▶ _What the task requires_
Return only those lines of the records below in which "example" appears.

▶ _Exercise inputs_
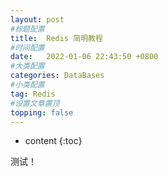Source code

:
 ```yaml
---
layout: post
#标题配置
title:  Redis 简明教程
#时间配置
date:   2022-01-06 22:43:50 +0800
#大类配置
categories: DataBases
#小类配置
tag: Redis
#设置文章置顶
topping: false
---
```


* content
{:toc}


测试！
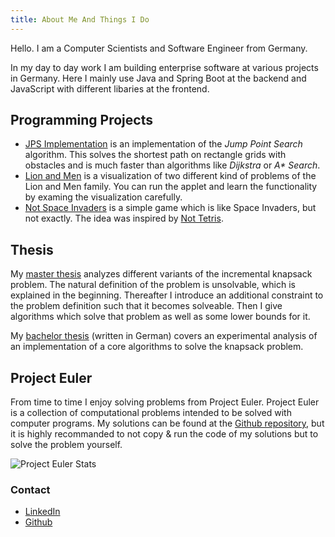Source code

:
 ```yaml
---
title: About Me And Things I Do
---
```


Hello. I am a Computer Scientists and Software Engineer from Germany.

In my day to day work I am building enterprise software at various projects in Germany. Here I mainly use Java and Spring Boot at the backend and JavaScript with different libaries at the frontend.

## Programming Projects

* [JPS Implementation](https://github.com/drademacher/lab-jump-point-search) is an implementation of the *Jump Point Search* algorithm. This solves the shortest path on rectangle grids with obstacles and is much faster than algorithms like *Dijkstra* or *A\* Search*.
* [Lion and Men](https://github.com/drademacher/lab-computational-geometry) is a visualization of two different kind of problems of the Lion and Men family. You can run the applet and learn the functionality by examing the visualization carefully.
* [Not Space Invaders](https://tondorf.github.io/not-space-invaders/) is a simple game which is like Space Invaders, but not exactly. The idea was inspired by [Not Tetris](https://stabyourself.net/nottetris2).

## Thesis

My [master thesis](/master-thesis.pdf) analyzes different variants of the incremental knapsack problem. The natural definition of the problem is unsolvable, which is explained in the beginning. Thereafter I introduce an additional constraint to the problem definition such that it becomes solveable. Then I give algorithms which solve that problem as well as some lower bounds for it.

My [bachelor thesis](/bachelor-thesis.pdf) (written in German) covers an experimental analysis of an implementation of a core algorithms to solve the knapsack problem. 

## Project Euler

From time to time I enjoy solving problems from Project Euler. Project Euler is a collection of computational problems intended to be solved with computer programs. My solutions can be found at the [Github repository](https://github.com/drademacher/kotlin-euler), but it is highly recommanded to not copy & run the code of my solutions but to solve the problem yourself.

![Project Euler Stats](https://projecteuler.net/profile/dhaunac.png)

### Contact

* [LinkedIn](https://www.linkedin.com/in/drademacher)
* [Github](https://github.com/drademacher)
---
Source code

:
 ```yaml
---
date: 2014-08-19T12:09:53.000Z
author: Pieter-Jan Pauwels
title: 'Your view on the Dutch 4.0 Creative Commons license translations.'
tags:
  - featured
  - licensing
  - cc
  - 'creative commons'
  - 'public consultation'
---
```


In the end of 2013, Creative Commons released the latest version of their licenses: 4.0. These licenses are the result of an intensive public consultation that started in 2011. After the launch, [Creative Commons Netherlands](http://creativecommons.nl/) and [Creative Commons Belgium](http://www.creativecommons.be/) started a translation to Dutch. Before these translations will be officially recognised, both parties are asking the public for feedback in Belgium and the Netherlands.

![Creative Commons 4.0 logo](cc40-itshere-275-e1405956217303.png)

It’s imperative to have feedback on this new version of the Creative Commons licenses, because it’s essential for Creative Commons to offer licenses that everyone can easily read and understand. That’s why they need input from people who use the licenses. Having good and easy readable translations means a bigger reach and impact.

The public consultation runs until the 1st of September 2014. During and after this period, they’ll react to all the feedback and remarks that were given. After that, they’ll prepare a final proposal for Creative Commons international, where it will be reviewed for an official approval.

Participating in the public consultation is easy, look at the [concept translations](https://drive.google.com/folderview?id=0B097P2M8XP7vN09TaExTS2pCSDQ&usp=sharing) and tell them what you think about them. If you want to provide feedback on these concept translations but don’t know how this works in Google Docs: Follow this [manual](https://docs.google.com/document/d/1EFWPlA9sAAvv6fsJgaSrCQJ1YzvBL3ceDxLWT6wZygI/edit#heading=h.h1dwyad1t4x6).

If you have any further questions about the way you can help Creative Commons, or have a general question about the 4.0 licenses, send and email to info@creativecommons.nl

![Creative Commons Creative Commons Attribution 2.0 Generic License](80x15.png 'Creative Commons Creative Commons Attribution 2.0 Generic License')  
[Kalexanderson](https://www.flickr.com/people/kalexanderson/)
...
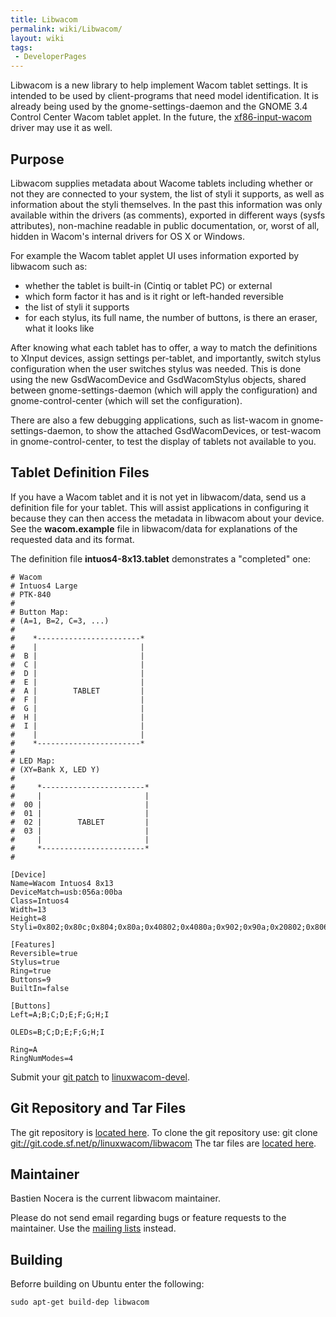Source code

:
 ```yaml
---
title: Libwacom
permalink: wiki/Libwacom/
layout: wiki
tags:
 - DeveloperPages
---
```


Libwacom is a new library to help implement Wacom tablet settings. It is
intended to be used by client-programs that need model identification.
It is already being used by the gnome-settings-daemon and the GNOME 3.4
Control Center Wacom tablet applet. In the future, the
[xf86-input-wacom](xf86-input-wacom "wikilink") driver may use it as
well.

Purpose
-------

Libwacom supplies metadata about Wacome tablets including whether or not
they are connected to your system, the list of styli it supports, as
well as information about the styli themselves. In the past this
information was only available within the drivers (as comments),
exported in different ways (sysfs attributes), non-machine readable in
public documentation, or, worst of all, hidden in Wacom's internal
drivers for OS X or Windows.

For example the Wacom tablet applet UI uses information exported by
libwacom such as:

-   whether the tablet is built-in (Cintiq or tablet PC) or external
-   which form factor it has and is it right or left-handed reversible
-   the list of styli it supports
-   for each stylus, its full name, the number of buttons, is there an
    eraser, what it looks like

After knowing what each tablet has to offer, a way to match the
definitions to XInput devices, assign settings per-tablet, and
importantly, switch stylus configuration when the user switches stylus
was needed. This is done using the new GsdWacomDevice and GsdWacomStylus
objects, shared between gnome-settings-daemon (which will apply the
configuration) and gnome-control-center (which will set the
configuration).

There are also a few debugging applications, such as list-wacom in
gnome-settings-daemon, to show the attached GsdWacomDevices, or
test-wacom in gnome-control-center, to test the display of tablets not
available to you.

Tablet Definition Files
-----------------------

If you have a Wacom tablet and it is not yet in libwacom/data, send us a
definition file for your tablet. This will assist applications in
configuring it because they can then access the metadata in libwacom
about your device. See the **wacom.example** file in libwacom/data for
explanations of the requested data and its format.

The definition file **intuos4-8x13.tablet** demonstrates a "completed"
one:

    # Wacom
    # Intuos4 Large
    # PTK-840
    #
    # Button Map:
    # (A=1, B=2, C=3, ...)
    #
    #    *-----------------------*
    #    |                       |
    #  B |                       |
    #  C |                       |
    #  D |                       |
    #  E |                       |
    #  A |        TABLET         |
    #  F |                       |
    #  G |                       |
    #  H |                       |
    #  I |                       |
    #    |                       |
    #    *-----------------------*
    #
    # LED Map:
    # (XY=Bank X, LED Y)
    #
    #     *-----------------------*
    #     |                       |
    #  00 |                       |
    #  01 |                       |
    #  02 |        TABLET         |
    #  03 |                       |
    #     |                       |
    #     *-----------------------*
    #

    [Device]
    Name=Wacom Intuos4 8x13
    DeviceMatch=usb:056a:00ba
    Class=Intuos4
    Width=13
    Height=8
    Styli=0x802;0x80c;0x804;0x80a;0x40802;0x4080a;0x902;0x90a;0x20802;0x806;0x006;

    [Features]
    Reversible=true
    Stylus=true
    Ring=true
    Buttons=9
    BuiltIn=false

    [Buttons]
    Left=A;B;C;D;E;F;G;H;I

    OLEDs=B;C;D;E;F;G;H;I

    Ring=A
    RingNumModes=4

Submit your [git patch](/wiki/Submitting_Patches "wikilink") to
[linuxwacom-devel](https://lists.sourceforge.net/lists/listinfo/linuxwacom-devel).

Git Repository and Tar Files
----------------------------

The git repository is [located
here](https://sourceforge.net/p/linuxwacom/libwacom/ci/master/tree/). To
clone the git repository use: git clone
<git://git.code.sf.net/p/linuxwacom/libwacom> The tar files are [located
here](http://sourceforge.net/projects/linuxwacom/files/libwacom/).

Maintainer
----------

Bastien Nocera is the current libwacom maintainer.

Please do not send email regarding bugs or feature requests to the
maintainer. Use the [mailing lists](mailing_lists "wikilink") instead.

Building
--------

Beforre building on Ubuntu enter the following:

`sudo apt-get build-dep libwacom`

▶ _Output below_
For example the Wacom tablet applet UI uses information exported by
about your device. See the **wacom.example** file in libwacom/data for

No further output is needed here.